Women with apple-shaped bodies feel worse about themselves than ‘pears’ and are more likely to say they’re overweight, study finds
- Apple-shaped women feel worse about themselves than pear-shaped ones
- The term refers to women who carry their weight around their stomachs
- A study considered 1,093 women and measures their bodies and body fat per centage
Apple-shaped women who carry their weight around their stomachs tend to feel worse about themselves than those who are pear-shaped, a study suggests.
It considered 1,093 women and measured their bodies as well as their percentage of body fat, while asking them questions about their weight.
Those with fat around their abdomen were more likely to label themselves overweight and say they wanted to weigh less compared with those who carried it on their hips, buttocks and thighs – a body type often described as pear-shaped.
The researchers then studied a further 215 women to find out if their body shape had an effect on how attractive they felt. ‘Women with fat distributed in their hips, buttocks and thighs did not view themselves as less attractive nor did they have lower self-esteem, no matter how much fat they had on their bodies,’ said study author Dr Michael Barlev, an assistant professor of psychology at Arizona State University in the US.
Apple-shaped women who carry their weight around their stomachs tend to feel worse about themselves than those who are pear-shaped, a study suggests (stock image)
‘Women with fat distributed in their abdomen, in contrast, viewed themselves as less attractive and had a lower self-esteem the more fat they had on their bodies – it’s quite a striking difference.’
Dr Barlev said the women’s feelings may be a response, in part, to the way society regards them. ‘Society views and treats women differently depending not only on how much fat they carry on their bodies but also on where on their bodies they carry it,’ he added.
This might be for evolutionary important reasons, he said, in that storing fat on the hips, thighs and buttocks – the gluteofemoral region – may be better for reproduction, so men evolved to find it more attractive.

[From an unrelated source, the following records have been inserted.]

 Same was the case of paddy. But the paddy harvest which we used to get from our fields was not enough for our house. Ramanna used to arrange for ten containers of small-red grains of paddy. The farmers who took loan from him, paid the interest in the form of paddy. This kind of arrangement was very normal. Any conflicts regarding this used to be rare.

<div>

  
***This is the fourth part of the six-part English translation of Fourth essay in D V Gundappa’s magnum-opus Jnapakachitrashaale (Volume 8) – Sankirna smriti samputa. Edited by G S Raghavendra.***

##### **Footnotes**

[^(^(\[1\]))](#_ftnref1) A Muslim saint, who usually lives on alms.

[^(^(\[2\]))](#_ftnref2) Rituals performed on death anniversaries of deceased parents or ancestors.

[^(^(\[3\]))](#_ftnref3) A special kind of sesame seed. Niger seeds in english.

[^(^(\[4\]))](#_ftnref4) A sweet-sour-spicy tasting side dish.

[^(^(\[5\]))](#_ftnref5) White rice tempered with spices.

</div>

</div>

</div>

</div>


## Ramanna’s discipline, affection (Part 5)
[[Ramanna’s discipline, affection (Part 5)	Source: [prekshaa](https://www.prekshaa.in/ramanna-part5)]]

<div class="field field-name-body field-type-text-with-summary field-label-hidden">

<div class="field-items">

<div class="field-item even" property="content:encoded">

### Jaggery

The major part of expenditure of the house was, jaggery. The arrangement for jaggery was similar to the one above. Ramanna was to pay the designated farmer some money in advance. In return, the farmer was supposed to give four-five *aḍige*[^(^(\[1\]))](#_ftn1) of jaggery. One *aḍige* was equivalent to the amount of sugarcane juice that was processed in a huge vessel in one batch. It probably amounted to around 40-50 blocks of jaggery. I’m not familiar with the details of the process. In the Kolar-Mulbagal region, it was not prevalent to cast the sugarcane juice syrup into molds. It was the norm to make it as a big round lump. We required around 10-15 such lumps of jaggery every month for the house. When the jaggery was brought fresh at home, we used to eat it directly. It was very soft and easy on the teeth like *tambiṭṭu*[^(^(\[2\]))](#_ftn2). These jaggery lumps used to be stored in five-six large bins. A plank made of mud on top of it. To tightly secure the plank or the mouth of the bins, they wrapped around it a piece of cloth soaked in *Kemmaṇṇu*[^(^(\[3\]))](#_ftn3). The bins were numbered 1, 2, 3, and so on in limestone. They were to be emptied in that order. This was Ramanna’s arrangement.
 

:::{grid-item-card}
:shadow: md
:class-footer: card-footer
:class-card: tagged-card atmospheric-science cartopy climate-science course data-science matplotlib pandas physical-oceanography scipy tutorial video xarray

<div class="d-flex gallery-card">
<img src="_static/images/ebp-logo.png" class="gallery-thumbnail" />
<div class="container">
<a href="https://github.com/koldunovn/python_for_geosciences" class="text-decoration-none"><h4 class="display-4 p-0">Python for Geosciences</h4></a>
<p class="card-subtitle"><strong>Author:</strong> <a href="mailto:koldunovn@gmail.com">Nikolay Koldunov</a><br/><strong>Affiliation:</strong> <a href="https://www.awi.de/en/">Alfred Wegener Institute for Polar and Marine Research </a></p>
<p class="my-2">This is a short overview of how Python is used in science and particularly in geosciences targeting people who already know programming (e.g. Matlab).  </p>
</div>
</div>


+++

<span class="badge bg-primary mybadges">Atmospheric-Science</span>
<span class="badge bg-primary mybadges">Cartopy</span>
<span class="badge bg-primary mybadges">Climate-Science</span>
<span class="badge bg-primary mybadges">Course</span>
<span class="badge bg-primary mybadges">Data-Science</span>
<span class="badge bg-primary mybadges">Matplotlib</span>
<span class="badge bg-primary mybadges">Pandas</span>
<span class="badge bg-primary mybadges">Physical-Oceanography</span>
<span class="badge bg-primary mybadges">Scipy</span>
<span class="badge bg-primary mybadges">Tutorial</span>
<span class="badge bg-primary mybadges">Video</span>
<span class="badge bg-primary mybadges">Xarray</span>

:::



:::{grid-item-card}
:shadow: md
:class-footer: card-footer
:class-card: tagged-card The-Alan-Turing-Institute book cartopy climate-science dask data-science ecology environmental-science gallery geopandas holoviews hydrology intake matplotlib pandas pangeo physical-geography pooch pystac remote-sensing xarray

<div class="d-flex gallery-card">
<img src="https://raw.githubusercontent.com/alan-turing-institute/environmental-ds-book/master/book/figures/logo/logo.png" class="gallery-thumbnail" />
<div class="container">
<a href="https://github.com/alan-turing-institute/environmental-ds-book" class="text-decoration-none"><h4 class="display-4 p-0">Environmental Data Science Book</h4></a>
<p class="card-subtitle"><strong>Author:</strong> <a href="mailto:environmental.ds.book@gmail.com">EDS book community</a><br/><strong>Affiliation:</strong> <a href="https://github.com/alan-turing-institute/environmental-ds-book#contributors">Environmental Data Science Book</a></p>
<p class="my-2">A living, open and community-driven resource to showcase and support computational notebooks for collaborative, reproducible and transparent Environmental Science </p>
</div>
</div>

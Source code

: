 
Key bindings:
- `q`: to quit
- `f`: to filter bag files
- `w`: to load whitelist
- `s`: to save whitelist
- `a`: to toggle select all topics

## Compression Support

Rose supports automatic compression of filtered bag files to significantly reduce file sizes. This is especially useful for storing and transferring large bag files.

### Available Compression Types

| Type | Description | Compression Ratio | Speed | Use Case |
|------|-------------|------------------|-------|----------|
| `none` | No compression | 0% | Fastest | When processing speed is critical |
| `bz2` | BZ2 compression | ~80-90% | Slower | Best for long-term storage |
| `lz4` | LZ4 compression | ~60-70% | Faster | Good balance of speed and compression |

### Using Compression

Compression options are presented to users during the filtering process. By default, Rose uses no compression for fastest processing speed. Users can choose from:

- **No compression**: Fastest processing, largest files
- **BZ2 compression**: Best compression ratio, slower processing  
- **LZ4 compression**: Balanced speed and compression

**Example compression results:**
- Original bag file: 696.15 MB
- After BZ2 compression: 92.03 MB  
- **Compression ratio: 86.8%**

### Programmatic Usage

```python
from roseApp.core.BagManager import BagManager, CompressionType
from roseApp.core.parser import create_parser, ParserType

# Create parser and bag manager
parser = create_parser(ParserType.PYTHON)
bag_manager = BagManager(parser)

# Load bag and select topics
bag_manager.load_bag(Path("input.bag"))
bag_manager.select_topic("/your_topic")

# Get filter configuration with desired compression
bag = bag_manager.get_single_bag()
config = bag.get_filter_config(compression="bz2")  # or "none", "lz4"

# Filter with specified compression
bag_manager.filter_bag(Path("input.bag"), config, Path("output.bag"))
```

He explained that research had shown storing fat in these lower regions could be a sign that a woman had not yet had children, meaning ‘she has her whole reproductive career ahead of her’.
Gluteofemoral fat is also a store of fatty acids mobilised during late pregnancy and milk production for baby brain growth, he said.
Those with fat around their abdomen were more likely to label themselves overweight and say they wanted to weigh less compared with those who carried it on their hips, buttocks and thighs – a body type often described as pear-shaped (stock image)
And studies have shown that a high ratio of gluteofemoral to abdominal fat is linked to better health for the mother after giving birth and better brain development for children.
‘One take-away that I think is very important is that these findings overturn what we think about fat,’ said Dr Barlev.
‘Rather than all fat being unattractive or “bad”, this shows that some women who will be classified as overweight or even obese can actually have very positive psychological outcomes.
‘For example, everyone thinks self-esteem goes down in heavyweight women. We’re showing that’s not the case for women with a gluteofemoral fat distribution.’
The findings were published in the journal Social Psychological and Personality Science.